### To do
Only those lines running from the start of the listing below through the line that holds "If you prefer" are to be written out, exactly and in full.

### Material to process

• • • •

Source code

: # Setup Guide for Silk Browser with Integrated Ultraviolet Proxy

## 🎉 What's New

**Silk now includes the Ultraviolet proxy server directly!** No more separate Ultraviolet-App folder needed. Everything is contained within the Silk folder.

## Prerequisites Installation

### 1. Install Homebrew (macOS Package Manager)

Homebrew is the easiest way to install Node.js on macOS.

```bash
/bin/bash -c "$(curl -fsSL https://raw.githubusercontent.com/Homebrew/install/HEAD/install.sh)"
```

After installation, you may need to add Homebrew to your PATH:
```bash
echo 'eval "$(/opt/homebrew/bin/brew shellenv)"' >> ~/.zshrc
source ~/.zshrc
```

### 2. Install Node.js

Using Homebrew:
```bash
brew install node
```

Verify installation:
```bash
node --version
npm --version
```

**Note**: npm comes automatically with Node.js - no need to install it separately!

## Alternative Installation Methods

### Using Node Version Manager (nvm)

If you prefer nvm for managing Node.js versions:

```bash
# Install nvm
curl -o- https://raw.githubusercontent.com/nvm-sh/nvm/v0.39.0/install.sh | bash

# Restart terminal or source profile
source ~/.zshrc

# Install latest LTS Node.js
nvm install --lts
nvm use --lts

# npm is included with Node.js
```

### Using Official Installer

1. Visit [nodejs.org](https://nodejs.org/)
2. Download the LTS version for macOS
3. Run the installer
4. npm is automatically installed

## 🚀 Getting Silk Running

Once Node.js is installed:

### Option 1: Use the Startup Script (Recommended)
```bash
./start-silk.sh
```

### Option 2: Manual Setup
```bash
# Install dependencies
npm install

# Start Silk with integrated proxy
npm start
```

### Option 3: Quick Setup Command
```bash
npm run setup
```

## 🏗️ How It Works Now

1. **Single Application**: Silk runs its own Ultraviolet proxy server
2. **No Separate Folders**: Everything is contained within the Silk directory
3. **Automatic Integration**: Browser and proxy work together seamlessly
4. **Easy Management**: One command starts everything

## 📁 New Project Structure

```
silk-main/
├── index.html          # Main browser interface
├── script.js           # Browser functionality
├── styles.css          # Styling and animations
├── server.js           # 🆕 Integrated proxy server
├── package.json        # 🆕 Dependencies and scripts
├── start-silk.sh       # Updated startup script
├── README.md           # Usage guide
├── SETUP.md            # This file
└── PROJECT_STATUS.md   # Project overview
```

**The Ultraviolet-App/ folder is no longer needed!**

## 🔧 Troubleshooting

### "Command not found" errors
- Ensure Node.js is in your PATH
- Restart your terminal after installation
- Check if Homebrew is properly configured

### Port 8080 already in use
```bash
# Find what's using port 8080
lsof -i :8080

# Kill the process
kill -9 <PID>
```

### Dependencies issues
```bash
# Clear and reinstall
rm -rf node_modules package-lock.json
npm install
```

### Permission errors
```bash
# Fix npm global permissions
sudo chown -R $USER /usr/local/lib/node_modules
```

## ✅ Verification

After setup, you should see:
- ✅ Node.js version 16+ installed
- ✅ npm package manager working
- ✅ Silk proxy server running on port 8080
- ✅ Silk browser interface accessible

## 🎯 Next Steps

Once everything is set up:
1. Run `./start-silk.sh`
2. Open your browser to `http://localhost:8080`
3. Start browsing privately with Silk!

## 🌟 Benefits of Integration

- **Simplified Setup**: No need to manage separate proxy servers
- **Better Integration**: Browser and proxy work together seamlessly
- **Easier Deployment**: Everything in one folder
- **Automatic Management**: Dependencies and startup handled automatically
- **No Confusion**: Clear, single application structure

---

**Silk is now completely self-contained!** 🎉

• • • •

### Exercise output
Source code

: # Setup Guide for Silk Browser with Integrated Ultraviolet Proxy

## 🎉 What's New

**Silk now includes the Ultraviolet proxy server directly!** No more separate Ultraviolet-App folder needed. Everything is contained within the Silk folder.

## Prerequisites Installation

### 1. Install Homebrew (macOS Package Manager)

Homebrew is the easiest way to install Node.js on macOS.

```bash
/bin/bash -c "$(curl -fsSL https://raw.githubusercontent.com/Homebrew/install/HEAD/install.sh)"
```

After installation, you may need to add Homebrew to your PATH:
```bash
echo 'eval "$(/opt/homebrew/bin/brew shellenv)"' >> ~/.zshrc
source ~/.zshrc
```

### 2. Install Node.js

Using Homebrew:
```bash
brew install node
```

Verify installation:
```bash
node --version
npm --version
```

**Note**: npm comes automatically with Node.js - no need to install it separately!

## Alternative Installation Methods

### Using Node Version Manager (nvm)

If you prefer nvm for managing Node.js versions:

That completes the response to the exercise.